[gothic-l] Re: Totila etymology

edmundfairfax@yahoo.ca [gothic-l] gothic-l at yahoogroups.com
Sat Dec 20 21:21:35 UTC 2014


It seems highly unlikely to me that the Goths were Germanized Celts. The presence of loanwords in a given language simply means that some words, for whatever reason, were adopted into that language at a given point in the past. It would be wrong to claim that the English are really Anglicized Frenchmen simply because English contains a large number of words ultimately of French origin. 

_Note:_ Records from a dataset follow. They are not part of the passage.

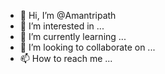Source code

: - 👋 Hi, I’m @Amantripath
- 👀 I’m interested in ...
- 🌱 I’m currently learning ...
- 💞️ I’m looking to collaborate on ...
- 📫 How to reach me ...

<!---
Amantripath/Amantripath is a ✨ special ✨ repository because its `README.md` (this file) appears on your GitHub profile.
You can click the Preview link to take a look at your changes.
--->

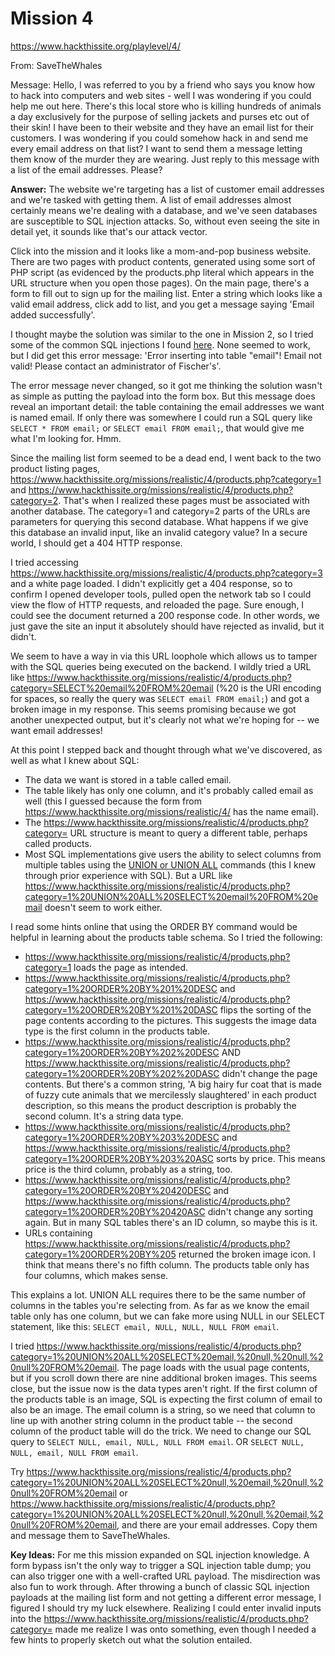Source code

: # Mission 4
https://www.hackthissite.org/playlevel/4/

From: SaveTheWhales

Message: Hello, I was referred to you by a friend who says you know how to hack into computers and web sites - well I was wondering if you could help me out here. There's this local store who is killing hundreds of animals a day exclusively for the purpose of selling jackets and purses etc out of their skin! I have been to their website and they have an email list for their customers. I was wondering if you could somehow hack in and send me every email address on that list? I want to send them a message letting them know of the murder they are wearing. Just reply to this message with a list of the email addresses. Please?

**Answer:** The website we're targeting has a list of customer email addresses and we're tasked with getting them. A list of email addresses almost certainly means we're dealing with a database, and we've seen databases are susceptible to SQL injection attacks. So, without even seeing the site in detail yet, it sounds like that's our attack vector.

Click into the mission and it looks like a mom-and-pop business website. There are two pages with product contents, generated using some sort of PHP script (as evidenced by the products.php literal which appears in the URL structure when you open those pages). On the main page, there's a form to fill out to sign up for the mailing list. Enter a string which looks like a valid email address, click add to list, and you get a message saying 'Email added successfully'.

I thought maybe the solution was similar to the one in Mission 2, so I tried some of the common SQL injections I found [here](https://www.netsparker.com/blog/web-security/sql-injection-cheat-sheet/#ByPassingLoginScreens). None seemed to work, but I did get this error message: 'Error inserting into table "email"! Email not valid! Please contact an administrator of Fischer's'.

The error message never changed, so it got me thinking the solution wasn't as simple as putting the payload into the form box. But this message does reveal an important detail: the table containing the email addresses we want is named email. If only there was somewhere I could run a SQL query like `SELECT * FROM email;` or `SELECT email FROM email;`, that would give me what I'm looking for. Hmm.

Since the mailing list form seemed to be a dead end, I went back to the two product listing pages, https://www.hackthissite.org/missions/realistic/4/products.php?category=1 and https://www.hackthissite.org/missions/realistic/4/products.php?category=2. That's when I realized these pages must be associated with another database. The category=1 and category=2 parts of the URLs are parameters for querying this second database. What happens if we give this database an invalid input, like an invalid category value? In a secure world, I should get a 404 HTTP response.

I tried accessing https://www.hackthissite.org/missions/realistic/4/products.php?category=3 and a white page loaded. I didn't explicitly get a 404 response, so to confirm I opened developer tools, pulled open the network tab so I could view the flow of HTTP requests, and reloaded the page. Sure enough, I could see the document returned a 200 response code. In other words, we just gave the site an input it absolutely should have rejected as invalid, but it didn't.

We seem to have a way in via this URL loophole which allows us to tamper with the SQL queries being executed on the backend. I wildly tried a URL like https://www.hackthissite.org/missions/realistic/4/products.php?category=SELECT%20email%20FROM%20email (%20 is the URI encoding for spaces, so really the query was `SELECT email FROM email;`) and got a broken image in my response. This seems promising because we got another unexpected output, but it's clearly not what we're hoping for -- we want email addresses!

At this point I stepped back and thought through what we've discovered, as well as what I knew about SQL:
* The data we want is stored in a table called email.
* The table likely has only one column, and it's probably called email as well (this I guessed because the form from https://www.hackthissite.org/missions/realistic/4/ has the name email).
* The https://www.hackthissite.org/missions/realistic/4/products.php?category= URL structure is meant to query a different table, perhaps called products.
* Most SQL implementations give users the ability to select columns from multiple tables using the [UNION or UNION ALL](https://www.w3schools.com/sql/sql_ref_union.asp) commands (this I knew through prior experience with SQL). But a URL like https://www.hackthissite.org/missions/realistic/4/products.php?category=1%20UNION%20ALL%20SELECT%20email%20FROM%20email doesn't seem to work either.

I read some hints online that using the ORDER BY command would be helpful in learning about the products table schema. So I tried the following:
* https://www.hackthissite.org/missions/realistic/4/products.php?category=1 loads the page as intended.
* https://www.hackthissite.org/missions/realistic/4/products.php?category=1%20ORDER%20BY%201%20DESC and https://www.hackthissite.org/missions/realistic/4/products.php?category=1%20ORDER%20BY%201%20DASC flips the sorting of the page contents according to the pictures. This suggests the image data type is the first column in the products table.
* https://www.hackthissite.org/missions/realistic/4/products.php?category=1%20ORDER%20BY%202%20DESC AND https://www.hackthissite.org/missions/realistic/4/products.php?category=1%20ORDER%20BY%202%20DASC didn't change the page contents. But there's a common string, 'A big hairy fur coat that is made of fuzzy cute animals that we mercilessly slaughtered' in each product description, so this means the product description is probably the second column. It's a string data type.
* https://www.hackthissite.org/missions/realistic/4/products.php?category=1%20ORDER%20BY%203%20DESC and https://www.hackthissite.org/missions/realistic/4/products.php?category=1%20ORDER%20BY%203%20ASC sorts by price. This means price is the third column, probably as a string, too.
* https://www.hackthissite.org/missions/realistic/4/products.php?category=1%20ORDER%20BY%20420DESC and https://www.hackthissite.org/missions/realistic/4/products.php?category=1%20ORDER%20BY%20420ASC didn't change any sorting again. But in many SQL tables there's an ID column, so maybe this is it.
* URLs containing https://www.hackthissite.org/missions/realistic/4/products.php?category=1%20ORDER%20BY%205 returned the broken image icon. I think that means there's no fifth column. The products table only has four columns, which makes sense.

This explains a lot. UNION ALL requires there to be the same number of columns in the tables you're selecting from. As far as we know the email table only has one column, but we can fake more using NULL in our SELECT statement, like this: `SELECT email, NULL, NULL, NULL FROM email`.

I tried https://www.hackthissite.org/missions/realistic/4/products.php?category=1%20UNION%20ALL%20SELECT%20email,%20null,%20null,%20null%20FROM%20email. The page loads with the usual page contents, but if you scroll down there are nine additional broken images. This seems close, but the issue now is the data types aren't right. If the first column of the products table is an image, SQL is expecting the first column of email to also be an image. The email column is a string, so we need that column to line up with another string column in the product table -- the second column of the product table will do the trick. We need to change our SQL query to `SELECT NULL, email, NULL, NULL FROM email`. OR `SELECT NULL, NULL, email, NULL FROM email`.

Try https://www.hackthissite.org/missions/realistic/4/products.php?category=1%20UNION%20ALL%20SELECT%20null,%20email,%20null,%20null%20FROM%20email or https://www.hackthissite.org/missions/realistic/4/products.php?category=1%20UNION%20ALL%20SELECT%20null,%20null,%20email,%20null%20FROM%20email, and there are your email addresses. Copy them and message them to SaveTheWhales.

**Key Ideas:** For me this mission expanded on SQL injection knowledge. A form bypass isn't the only way to trigger a SQL injection table dump; you can also trigger one with a well-crafted URL payload. The misdirection was also fun to work through. After throwing a bunch of classic SQL injection payloads at the mailing list form and not getting a different error message, I figured I should try my luck elsewhere. Realizing I could enter invalid inputs into the https://www.hackthissite.org/missions/realistic/4/products.php?category= made me realize I was onto something, even though I needed a few hints to properly sketch out what the solution entailed.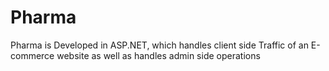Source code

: # Pharma
Pharma is Developed in ASP.NET, which handles client side Traffic of an E-commerce website as well as handles admin side operations
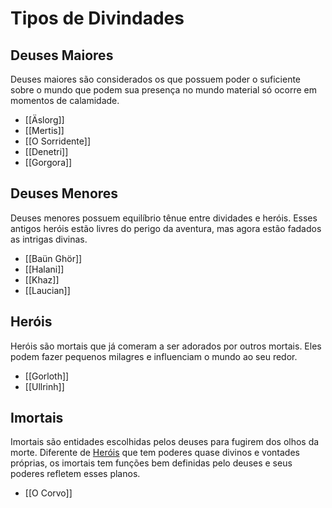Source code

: # Tipos de Divindades

## Deuses Maiores

Deuses maiores são considerados os que possuem poder o suficiente sobre o mundo que podem sua presença no mundo material só ocorre em momentos de calamidade.  

- [[Äslorg]]
- [[Mertis]]
- [[O Sorridente]]
- [[Denetri]]
- [[Gorgora]]

## Deuses Menores

Deuses menores possuem equilíbrio tênue entre dividades e heróis. Esses antigos heróis estão livres do perigo da aventura, mas agora estão fadados as intrigas divinas.  

- [[Baün Ghör]]
- [[Halani]]
- [[Khaz]]
- [[Laucian]]

## Heróis

Heróis são mortais que já comeram a ser adorados por outros mortais. Eles podem fazer pequenos milagres e influenciam o mundo ao seu redor.

- [[Gorloth]]
- [[Ullrinh]]

## Imortais

Imortais são entidades escolhidas pelos deuses para fugirem dos olhos da morte. Diferente de [Heróis](##Heróis) que tem poderes quase divinos e vontades próprias, os imortais tem funções bem definidas pelo deuses e seus poderes refletem esses planos.

- [[O Corvo]]
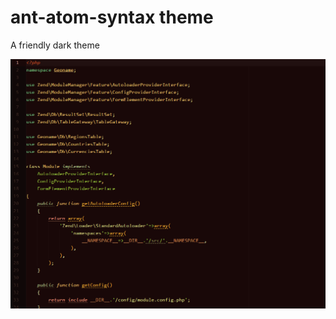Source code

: # ant-atom-syntax theme

A friendly dark theme

![Screenshot](https://raw.githubusercontent.com/ant7/ant-atom-syntax/master/ant-atom-syntax.gif)
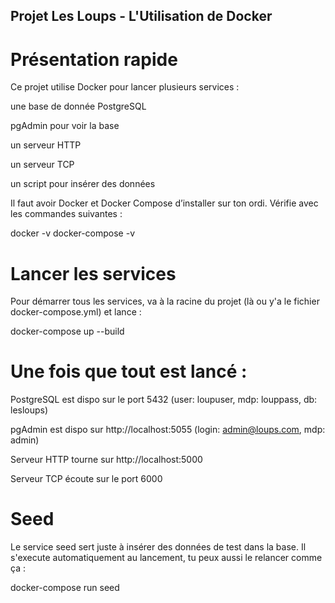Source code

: ## Projet Les Loups - L'Utilisation de Docker
# Présentation rapide
Ce projet utilise Docker pour lancer plusieurs services :

une base de donnée PostgreSQL

pgAdmin pour voir la base

un serveur HTTP

un serveur TCP

un script pour insérer des données 

Il faut avoir Docker et Docker Compose d’installer sur ton ordi.
Vérifie avec les commandes suivantes :

docker -v
docker-compose -v


# Lancer les services
Pour démarrer tous les services, va à la racine du projet (là ou y'a le fichier docker-compose.yml) et lance :

docker-compose up --build


# Une fois que tout est lancé :

PostgreSQL est dispo sur le port 5432 (user: loupuser, mdp: louppass, db: lesloups)

pgAdmin est dispo sur http://localhost:5055
(login: admin@loups.com, mdp: admin)

Serveur HTTP tourne sur http://localhost:5000

Serveur TCP écoute sur le port 6000

# Seed
Le service seed sert juste à insérer des données de test dans la base.
Il s'execute automatiquement au lancement, tu peux aussi le relancer comme ça :

docker-compose run seed




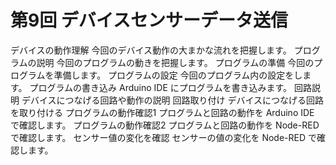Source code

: # 第9回 デバイスセンサーデータ送信

デバイスの動作理解	今回のデバイス動作の大まかな流れを把握します。
プログラムの説明	今回のプログラムの動きを把握します。
プログラムの準備	今回のプログラムを準備します。
プログラムの設定	今回のプログラム内の設定をします。
プログラムの書き込み	Arduino IDE にプログラムを書き込みます。
回路説明	デバイスにつなげる回路や動作の説明
回路取り付け	デバイスにつなげる回路を取り付ける
プログラムの動作確認1	プログラムと回路の動作を Arduino IDE で確認します。
プログラムの動作確認2	プログラムと回路の動作を Node-RED で確認します。
センサー値の変化を確認	センサーの値の変化を Node-RED で確認します。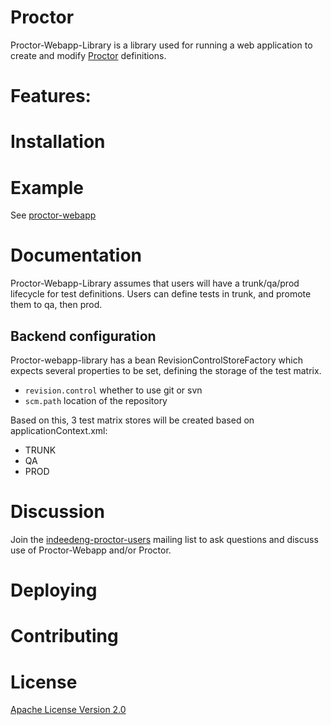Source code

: # Proctor

Proctor-Webapp-Library is a library used for running a web application to create and modify [Proctor](https://github.com/indeedeng/proctor) definitions.

# Features:

# Installation

# Example
See [proctor-webapp](http://www.github.com/indeedeng/proctor-webapp)

# Documentation

Proctor-Webapp-Library assumes that users will have a trunk/qa/prod lifecycle for test definitions. Users can define tests in trunk, and promote them to qa, then prod. 

## Backend configuration

Proctor-webapp-library has a bean RevisionControlStoreFactory which expects several properties to be set, defining the storage of the test matrix.

* `revision.control` whether to use git or svn
* `scm.path` location of the repository

Based on this, 3 test matrix stores will be created based on applicationContext.xml:

* TRUNK
* QA
* PROD


# Discussion

Join the [indeedeng-proctor-users](https://groups.google.com/d/forum/indeedeng-proctor-users) mailing list to ask questions and discuss use of Proctor-Webapp and/or Proctor.

# Deploying

# Contributing

# License

[Apache License Version 2.0](https://github.com/indeedeng/proctor-webapp-library/blob/master/LICENSE)

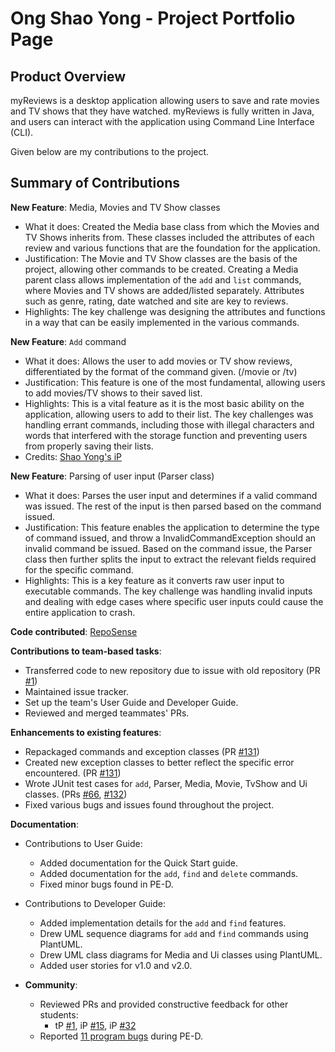 # Ong Shao Yong - Project Portfolio Page

## Product Overview
myReviews is a desktop application allowing users to save and rate movies and TV shows that they
have watched. myReviews is fully written in Java, and users can interact with the application using
Command Line Interface (CLI).

Given below are my contributions to the project.

## Summary of Contributions

**New Feature**: Media, Movies and TV Show classes
  * What it does: Created the Media base class from which the Movies and TV Shows inherits from. These classes included
the attributes of each review and various functions that are the foundation for the application.
  * Justification: The Movie and TV Show classes are the basis of the project, allowing other commands to be created.
Creating a Media parent class allows implementation of the `add` and `list` commands, where Movies and TV shows are 
added/listed separately. Attributes such as genre, rating, date watched and site are key to reviews.
  * Highlights: The key challenge was designing the attributes and functions in a way that can be easily implemented in
the various commands. 


**New Feature**: `Add` command
  * What it does: Allows the user to add movies or TV show reviews, differentiated by the format of the command given.
(/movie or /tv)
  * Justification: This feature is one of the most fundamental, allowing users to add movies/TV shows to their saved 
list. 
  * Highlights: This is a vital feature as it is the most basic ability on the application, allowing users to add to their
list. The key challenges was handling errant commands, including those with illegal characters and words that interfered
with the storage function and preventing users from properly saving their lists.
  * Credits: [Shao Yong's iP](https://redders7.github.io/ip/)


**New Feature**: Parsing of user input (Parser class)
  * What it does: Parses the user input and determines if a valid command was issued. The rest of the input is then parsed
based on the command issued.
  * Justification: This feature enables the application to determine the type of command issued, and throw a 
InvalidCommandException should an invalid command be issued. Based on the command issue, the Parser class then further
splits the input to extract the relevant fields required for the specific command.
  * Highlights: This is a key feature as it converts raw user input to executable commands. The key challenge was 
handling invalid inputs and dealing with edge cases where specific user inputs could cause the entire application to crash.


**Code contributed**: [RepoSense](https://nus-cs2113-ay2223s1.github.io/tp-dashboard/?search=&sort=groupTitle&sortWithin=title&timeframe=commit&mergegroup=&groupSelect=groupByRepos&breakdown=true&checkedFileTypes=docs~functional-code~test-code~other&since=2022-09-16&tabOpen=true&tabType=authorship&zFR=false&tabAuthor=redders7&tabRepo=AY2223S1-CS2113-T18-1b%2Ftp%5Bmaster%5D&authorshipIsMergeGroup=false&authorshipFileTypes=docs~functional-code~test-code&authorshipIsBinaryFileTypeChecked=false&authorshipIsIgnoredFilesChecked=false)

**Contributions to team-based tasks**:
  * Transferred code to new repository due to issue with old repository (PR [\#1](https://github.com/AY2223S1-CS2113-T18-1b/tp/pull/1))
  * Maintained issue tracker.
  * Set up the team's User Guide and Developer Guide.
  * Reviewed and merged teammates' PRs.

**Enhancements to existing features**:
  * Repackaged commands and exception classes (PR [\#131](https://github.com/AY2223S1-CS2113-T18-1b/tp/pull/131))
  * Created new exception classes to better reflect the specific error encountered. (PR [\#131](https://github.com/AY2223S1-CS2113-T18-1b/tp/pull/131))
  * Wrote JUnit test cases for `add`, Parser, Media, Movie, TvShow and Ui classes. (PRs [\#66](https://github.com/AY2223S1-CS2113-T18-1b/tp/pull/66), [\#132](https://github.com/AY2223S1-CS2113-T18-1b/tp/pull/132))
  * Fixed various bugs and issues found throughout the project.

**Documentation**:
  * Contributions to User Guide:
    * Added documentation for the Quick Start guide.
    * Added documentation for the `add`, `find` and `delete` commands.
    * Fixed minor bugs found in PE-D.
  * Contributions to Developer Guide:
    * Added implementation details for the `add` and `find` features.
    * Drew UML sequence diagrams for `add` and `find` commands using PlantUML.
    * Drew UML class diagrams for Media and Ui classes using PlantUML.
    * Added user stories for v1.0 and v2.0.


* **Community**:
  * Reviewed PRs and provided constructive feedback for other students: 
    * tP [\#1](https://github.com/nus-cs2113-AY2223S1/tp/pull/1), iP [\#15](https://github.com/nus-cs2113-AY2223S1/ip/pull/15), iP [\#32](https://github.com/nus-cs2113-AY2223S1/ip/pull/32)
  * Reported [11 program bugs](https://github.com/redders7/ped/issues) during PE-D.

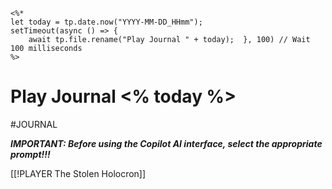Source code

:     <%*
    let today = tp.date.now("YYYY-MM-DD_HHmm");
    setTimeout(async () => {  
        await tp.file.rename("Play Journal " + today);  }, 100) // Wait 100 milliseconds
    %>
# Play Journal <% today %>
#JOURNAL 

***IMPORTANT: Before using the Copilot AI interface, select the appropriate prompt!!!***

[[!PLAYER The Stolen Holocron]]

 The early Germanic languages in fact contain relatively few words of Celtic origin. By far, the greatest number of loanwords in early Germanic are arguably from a non-Indo-European language, adopted at some very early phase, seemingly before Germanic was Germanic, that is, when it was simply a dialect of Proto-Indo-European. By way of a short introduction to such loans, see, for example, F. Kuiper's article "Gothic 'bagms' and Old Icelandic 'ylgr' (>NOWELE<, 1994, 25: 63-88).
 

 Although there is no attested Gothic word *marhs, it most likely did exist, and yes, it is likely of Celtic origin, but it was almost certainly borrowed into Proto-Germanic rather than into Gothic, if a loanword, hence the presence of reflexes thereof in Old English, Old Norse, etc. Again, we use the Latin-derived adjective 'equine', but this does not mean were are Anglicized Latins. Languages borrow words just as people borrow money and never return it!